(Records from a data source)
*** Block opens ***

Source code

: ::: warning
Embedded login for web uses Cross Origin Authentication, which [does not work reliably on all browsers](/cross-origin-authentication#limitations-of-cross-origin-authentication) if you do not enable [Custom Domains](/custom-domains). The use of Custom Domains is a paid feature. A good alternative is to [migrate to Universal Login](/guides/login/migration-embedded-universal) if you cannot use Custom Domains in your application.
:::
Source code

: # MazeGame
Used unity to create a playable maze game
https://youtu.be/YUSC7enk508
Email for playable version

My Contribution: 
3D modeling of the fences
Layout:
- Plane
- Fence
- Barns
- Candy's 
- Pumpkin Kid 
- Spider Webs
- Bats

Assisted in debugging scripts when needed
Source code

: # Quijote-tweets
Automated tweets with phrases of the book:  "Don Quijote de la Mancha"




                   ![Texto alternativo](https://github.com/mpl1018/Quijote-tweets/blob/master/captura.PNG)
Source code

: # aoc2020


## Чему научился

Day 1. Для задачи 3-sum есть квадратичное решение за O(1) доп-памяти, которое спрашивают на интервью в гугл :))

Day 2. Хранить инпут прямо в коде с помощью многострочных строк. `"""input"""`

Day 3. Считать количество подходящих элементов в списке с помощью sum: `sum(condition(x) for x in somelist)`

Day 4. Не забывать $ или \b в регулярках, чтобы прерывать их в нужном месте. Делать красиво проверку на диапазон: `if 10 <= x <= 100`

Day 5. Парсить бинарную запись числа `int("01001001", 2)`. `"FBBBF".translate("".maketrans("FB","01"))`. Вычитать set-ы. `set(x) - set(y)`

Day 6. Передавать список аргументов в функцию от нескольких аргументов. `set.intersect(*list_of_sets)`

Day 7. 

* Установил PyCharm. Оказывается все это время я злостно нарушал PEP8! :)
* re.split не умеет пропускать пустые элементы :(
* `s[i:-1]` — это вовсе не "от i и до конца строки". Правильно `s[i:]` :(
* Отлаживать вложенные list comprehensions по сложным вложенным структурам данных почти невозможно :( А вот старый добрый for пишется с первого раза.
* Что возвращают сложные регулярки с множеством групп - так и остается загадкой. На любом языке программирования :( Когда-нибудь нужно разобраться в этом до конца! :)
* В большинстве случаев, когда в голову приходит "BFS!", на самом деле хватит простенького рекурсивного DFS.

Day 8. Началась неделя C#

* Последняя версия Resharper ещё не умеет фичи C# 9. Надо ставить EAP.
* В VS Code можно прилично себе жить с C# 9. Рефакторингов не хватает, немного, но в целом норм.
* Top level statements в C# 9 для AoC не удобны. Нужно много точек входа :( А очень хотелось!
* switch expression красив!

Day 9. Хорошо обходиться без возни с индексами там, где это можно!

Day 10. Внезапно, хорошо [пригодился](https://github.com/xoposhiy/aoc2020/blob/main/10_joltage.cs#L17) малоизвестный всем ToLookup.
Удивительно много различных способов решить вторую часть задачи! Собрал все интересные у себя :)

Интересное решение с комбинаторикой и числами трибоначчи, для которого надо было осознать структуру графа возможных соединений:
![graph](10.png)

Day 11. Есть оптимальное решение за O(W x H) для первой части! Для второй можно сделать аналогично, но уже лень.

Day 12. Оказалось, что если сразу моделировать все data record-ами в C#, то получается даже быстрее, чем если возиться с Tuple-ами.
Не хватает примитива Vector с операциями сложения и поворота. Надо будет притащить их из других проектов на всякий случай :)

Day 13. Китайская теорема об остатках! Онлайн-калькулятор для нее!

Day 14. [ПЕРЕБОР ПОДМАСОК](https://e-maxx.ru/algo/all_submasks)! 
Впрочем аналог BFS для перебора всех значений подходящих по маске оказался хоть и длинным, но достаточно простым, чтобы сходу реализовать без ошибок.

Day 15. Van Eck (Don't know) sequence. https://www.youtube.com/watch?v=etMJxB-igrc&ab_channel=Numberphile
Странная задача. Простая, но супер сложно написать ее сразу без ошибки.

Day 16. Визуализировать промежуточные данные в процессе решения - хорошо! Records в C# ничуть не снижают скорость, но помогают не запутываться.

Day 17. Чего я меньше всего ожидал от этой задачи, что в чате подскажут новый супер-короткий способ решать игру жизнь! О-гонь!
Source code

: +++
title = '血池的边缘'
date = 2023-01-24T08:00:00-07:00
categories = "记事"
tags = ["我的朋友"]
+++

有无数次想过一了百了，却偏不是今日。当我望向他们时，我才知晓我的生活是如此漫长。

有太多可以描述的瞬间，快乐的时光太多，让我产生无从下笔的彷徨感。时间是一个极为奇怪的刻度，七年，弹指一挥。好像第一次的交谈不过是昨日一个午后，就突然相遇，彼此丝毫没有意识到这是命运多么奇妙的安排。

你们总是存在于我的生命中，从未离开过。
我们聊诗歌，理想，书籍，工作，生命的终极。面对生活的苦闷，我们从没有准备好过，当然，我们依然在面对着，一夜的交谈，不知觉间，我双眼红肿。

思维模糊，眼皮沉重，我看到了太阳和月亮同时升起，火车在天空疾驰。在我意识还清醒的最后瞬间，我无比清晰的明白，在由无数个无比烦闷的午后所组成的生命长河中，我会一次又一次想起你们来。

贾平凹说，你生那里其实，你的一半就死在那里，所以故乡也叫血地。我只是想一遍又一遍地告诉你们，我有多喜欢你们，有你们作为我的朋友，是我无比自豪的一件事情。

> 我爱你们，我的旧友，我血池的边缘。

*** Block closes ***

- [PROBLEM REQUIREMENTS]: Please reproduce the lines from the line with "Интересное решение с" to the line with "Day 15. Van", both ends included, exactly as they appear above.

- [TASK ANSWER]:
Интересное решение с комбинаторикой и числами трибоначчи, для которого надо было осознать структуру графа возможных соединений:
![graph](10.png)

Day 11. Есть оптимальное решение за O(W x H) для первой части! Для второй можно сделать аналогично, но уже лень.

Day 12. Оказалось, что если сразу моделировать все data record-ами в C#, то получается даже быстрее, чем если возиться с Tuple-ами.
Не хватает примитива Vector с операциями сложения и поворота. Надо будет притащить их из других проектов на всякий случай :)

Day 13. Китайская теорема об остатках! Онлайн-калькулятор для нее!

Day 14. [ПЕРЕБОР ПОДМАСОК](https://e-maxx.ru/algo/all_submasks)! 
Впрочем аналог BFS для перебора всех значений подходящих по маске оказался хоть и длинным, но достаточно простым, чтобы сходу реализовать без ошибок.

Day 15. Van Eck (Don't know) sequence. https://www.youtube.com/watch?v=etMJxB-igrc&ab_channel=Numberphile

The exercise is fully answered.